**Activity**
Write out again, please, the records below from the first line to the line holding "### 22. absolute的containing", inclusive, and nothing else.
##### Records provided
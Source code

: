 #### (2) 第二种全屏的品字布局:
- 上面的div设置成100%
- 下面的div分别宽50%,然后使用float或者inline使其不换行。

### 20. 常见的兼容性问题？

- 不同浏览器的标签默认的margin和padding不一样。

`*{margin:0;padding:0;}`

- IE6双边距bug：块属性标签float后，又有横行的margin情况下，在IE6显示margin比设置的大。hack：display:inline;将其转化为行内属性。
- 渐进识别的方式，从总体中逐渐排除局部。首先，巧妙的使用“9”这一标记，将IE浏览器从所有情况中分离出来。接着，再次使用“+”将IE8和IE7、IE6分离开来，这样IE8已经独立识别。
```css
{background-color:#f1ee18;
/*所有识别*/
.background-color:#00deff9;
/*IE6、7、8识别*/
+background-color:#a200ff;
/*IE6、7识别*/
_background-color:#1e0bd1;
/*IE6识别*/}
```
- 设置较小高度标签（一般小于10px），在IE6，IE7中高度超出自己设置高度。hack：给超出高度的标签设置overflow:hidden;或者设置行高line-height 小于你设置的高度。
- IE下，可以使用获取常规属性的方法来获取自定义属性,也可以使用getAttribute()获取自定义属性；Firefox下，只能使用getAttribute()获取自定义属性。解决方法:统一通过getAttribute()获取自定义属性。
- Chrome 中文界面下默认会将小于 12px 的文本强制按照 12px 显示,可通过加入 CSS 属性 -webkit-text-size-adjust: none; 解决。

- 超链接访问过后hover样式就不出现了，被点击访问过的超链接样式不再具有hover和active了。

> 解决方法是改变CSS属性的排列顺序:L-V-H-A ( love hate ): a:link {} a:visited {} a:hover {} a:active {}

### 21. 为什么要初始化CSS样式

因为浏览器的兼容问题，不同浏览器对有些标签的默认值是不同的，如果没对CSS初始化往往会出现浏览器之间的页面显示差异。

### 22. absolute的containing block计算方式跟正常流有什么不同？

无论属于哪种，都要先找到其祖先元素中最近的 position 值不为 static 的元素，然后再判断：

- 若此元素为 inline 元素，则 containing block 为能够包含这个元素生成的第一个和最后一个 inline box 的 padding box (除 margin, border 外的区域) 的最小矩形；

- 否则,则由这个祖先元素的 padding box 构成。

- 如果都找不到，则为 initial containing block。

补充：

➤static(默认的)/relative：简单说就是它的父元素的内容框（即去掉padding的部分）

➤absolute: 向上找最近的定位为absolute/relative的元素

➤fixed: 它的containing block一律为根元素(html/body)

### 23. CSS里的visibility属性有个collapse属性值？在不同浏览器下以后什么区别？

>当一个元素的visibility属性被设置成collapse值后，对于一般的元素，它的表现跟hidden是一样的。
##########
**Completed exercise**
Source code

: #### (2) 第二种全屏的品字布局:
- 上面的div设置成100%
- 下面的div分别宽50%,然后使用float或者inline使其不换行。

### 20. 常见的兼容性问题？

- 不同浏览器的标签默认的margin和padding不一样。

`*{margin:0;padding:0;}`

- IE6双边距bug：块属性标签float后，又有横行的margin情况下，在IE6显示margin比设置的大。hack：display:inline;将其转化为行内属性。
- 渐进识别的方式，从总体中逐渐排除局部。首先，巧妙的使用“9”这一标记，将IE浏览器从所有情况中分离出来。接着，再次使用“+”将IE8和IE7、IE6分离开来，这样IE8已经独立识别。
```css
{background-color:#f1ee18;
/*所有识别*/
.background-color:#00deff9;
/*IE6、7、8识别*/
+background-color:#a200ff;
/*IE6、7识别*/
_background-color:#1e0bd1;
/*IE6识别*/}
```
- 设置较小高度标签（一般小于10px），在IE6，IE7中高度超出自己设置高度。hack：给超出高度的标签设置overflow:hidden;或者设置行高line-height 小于你设置的高度。
- IE下，可以使用获取常规属性的方法来获取自定义属性,也可以使用getAttribute()获取自定义属性；Firefox下，只能使用getAttribute()获取自定义属性。解决方法:统一通过getAttribute()获取自定义属性。
- Chrome 中文界面下默认会将小于 12px 的文本强制按照 12px 显示,可通过加入 CSS 属性 -webkit-text-size-adjust: none; 解决。

- 超链接访问过后hover样式就不出现了，被点击访问过的超链接样式不再具有hover和active了。

> 解决方法是改变CSS属性的排列顺序:L-V-H-A ( love hate ): a:link {} a:visited {} a:hover {} a:active {}

### 21. 为什么要初始化CSS样式

因为浏览器的兼容问题，不同浏览器对有些标签的默认值是不同的，如果没对CSS初始化往往会出现浏览器之间的页面显示差异。

### 22. absolute的containing block计算方式跟正常流有什么不同？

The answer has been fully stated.